[MOSAIC] small group instruction
carlsonca at dist102.k12.il.us
carlsonca at dist102.k12.il.us
Fri Aug 10 09:56:31 EDT 2007
I taught junior high, both 7th and 8th since we looped with our students.
As others have said, you need to set up the routines in the beginning of
the year. make sure students understand your definition of silence; what
choices do they have while you work with small groups.

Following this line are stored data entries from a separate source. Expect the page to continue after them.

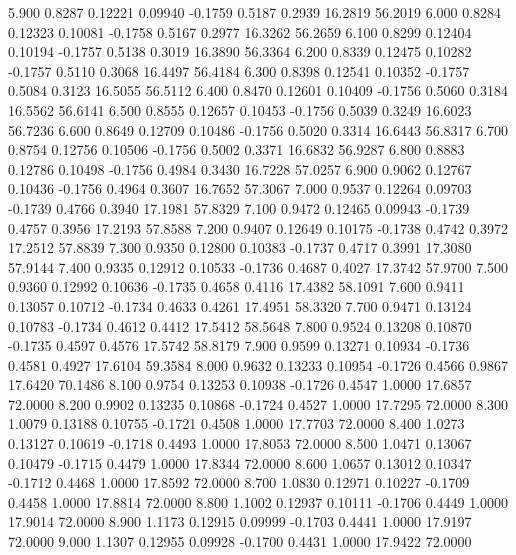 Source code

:    5.900   0.8287   0.12221   0.09940  -0.1759   0.5187   0.2939  16.2819  56.2019
   6.000   0.8284   0.12323   0.10081  -0.1758   0.5167   0.2977  16.3262  56.2659
   6.100   0.8299   0.12404   0.10194  -0.1757   0.5138   0.3019  16.3890  56.3364
   6.200   0.8339   0.12475   0.10282  -0.1757   0.5110   0.3068  16.4497  56.4184
   6.300   0.8398   0.12541   0.10352  -0.1757   0.5084   0.3123  16.5055  56.5112
   6.400   0.8470   0.12601   0.10409  -0.1756   0.5060   0.3184  16.5562  56.6141
   6.500   0.8555   0.12657   0.10453  -0.1756   0.5039   0.3249  16.6023  56.7236
   6.600   0.8649   0.12709   0.10486  -0.1756   0.5020   0.3314  16.6443  56.8317
   6.700   0.8754   0.12756   0.10506  -0.1756   0.5002   0.3371  16.6832  56.9287
   6.800   0.8883   0.12786   0.10498  -0.1756   0.4984   0.3430  16.7228  57.0257
   6.900   0.9062   0.12767   0.10436  -0.1756   0.4964   0.3607  16.7652  57.3067
   7.000   0.9537   0.12264   0.09703  -0.1739   0.4766   0.3940  17.1981  57.8329
   7.100   0.9472   0.12465   0.09943  -0.1739   0.4757   0.3956  17.2193  57.8588
   7.200   0.9407   0.12649   0.10175  -0.1738   0.4742   0.3972  17.2512  57.8839
   7.300   0.9350   0.12800   0.10383  -0.1737   0.4717   0.3991  17.3080  57.9144
   7.400   0.9335   0.12912   0.10533  -0.1736   0.4687   0.4027  17.3742  57.9700
   7.500   0.9360   0.12992   0.10636  -0.1735   0.4658   0.4116  17.4382  58.1091
   7.600   0.9411   0.13057   0.10712  -0.1734   0.4633   0.4261  17.4951  58.3320
   7.700   0.9471   0.13124   0.10783  -0.1734   0.4612   0.4412  17.5412  58.5648
   7.800   0.9524   0.13208   0.10870  -0.1735   0.4597   0.4576  17.5742  58.8179
   7.900   0.9599   0.13271   0.10934  -0.1736   0.4581   0.4927  17.6104  59.3584
   8.000   0.9632   0.13233   0.10954  -0.1726   0.4566   0.9867  17.6420  70.1486
   8.100   0.9754   0.13253   0.10938  -0.1726   0.4547   1.0000  17.6857  72.0000
   8.200   0.9902   0.13235   0.10868  -0.1724   0.4527   1.0000  17.7295  72.0000
   8.300   1.0079   0.13188   0.10755  -0.1721   0.4508   1.0000  17.7703  72.0000
   8.400   1.0273   0.13127   0.10619  -0.1718   0.4493   1.0000  17.8053  72.0000
   8.500   1.0471   0.13067   0.10479  -0.1715   0.4479   1.0000  17.8344  72.0000
   8.600   1.0657   0.13012   0.10347  -0.1712   0.4468   1.0000  17.8592  72.0000
   8.700   1.0830   0.12971   0.10227  -0.1709   0.4458   1.0000  17.8814  72.0000
   8.800   1.1002   0.12937   0.10111  -0.1706   0.4449   1.0000  17.9014  72.0000
   8.900   1.1173   0.12915   0.09999  -0.1703   0.4441   1.0000  17.9197  72.0000
   9.000   1.1307   0.12955   0.09928  -0.1700   0.4431   1.0000  17.9422  72.0000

Also, keep your small group meetings short! Meeting with any group for
longer than 20 minutes is too long for the group, and too long for the
I really like Lori's idea of a rubric. I'd develop that along with the
students. If students are creating a rubric for the first time, I would
first brainstorm what needs to happen during reading workshop time. Then,
d ask students to begin compiling the highest rubric with descriptors.
Then, I'd go from there.
> Sorry, Lisa. I teach 8th grade. I have noticed in previous years that if
> I work with a few students, many others stop working. Other teachers in
> my building have said the same thing.
> -------------- Original message ----------------------
> From: Lisa Szyska <lszyska at yahoo.com>
>> What grade do you teach? I think that makes a bit of
>> difference with what to do. The wee ones, for
>> example, will often be engaged with literacy
>> workstations or centers, and Debbie Diller has a good
>> book for setting these up. (The intermediate title (Gr
>> 3-6) is "Practice With Purpose." The primary title
>> escapes me...could it be "Literacy Workstations?" Not
>> Personally when I looped 3/4, my kids READ while I
>> conferred with others. My block looked like:
>> 1. Read aloud/model/strategies
>> 2. Guided practice (WG)
>> 3. Indep reading/strategy practice/I meet with SG or
>> 4. WG share...discuss/reflect on reading and how
>> strat. helped them as readers.
>> it worked well for me, but now that I am teaching 2nd,
>> I know that I will need to ease into indep. reading
>> even more, so I'm going to incorporate some
>> workstations. ;o)
>> 2/3 IL
>> --- write at att.net wrote:
>> > Bill's comments bring up a question I've been
>> > thinking about. Suppose I have three or four
>> > students who need more help with something that
>> > everyone else in the class understands. Stephanie
>> > Harvey suggests small group instruction. How do you
>> > keep the other 20-plus students working when you're
>> > occupied with a few?
>> > Jan
>> > -------------- Original message
>> > ----------------------
>> > From: "Bill Roberts" <krober15 at tampabay.rr.com>
>> > [snip]
>> > >
>> > > I think it's the fact that each child is different
>> > and has different needs
>> > > that should direct instruction. Some lessons will
>> > be geared for the most
>> > > kids with similar needs (like introducing
>> > strategies), but some lessons are
>> > > gonna be more geared for individual students. If
>> > 26 of 29 are fluent, it's
>> > > a waste to spend a lot of whole class time on
>> > fluency, but taking the 3
>> > > students who need the help while the rest of the
>> > class is working on
>> > > something else, is probably more effective.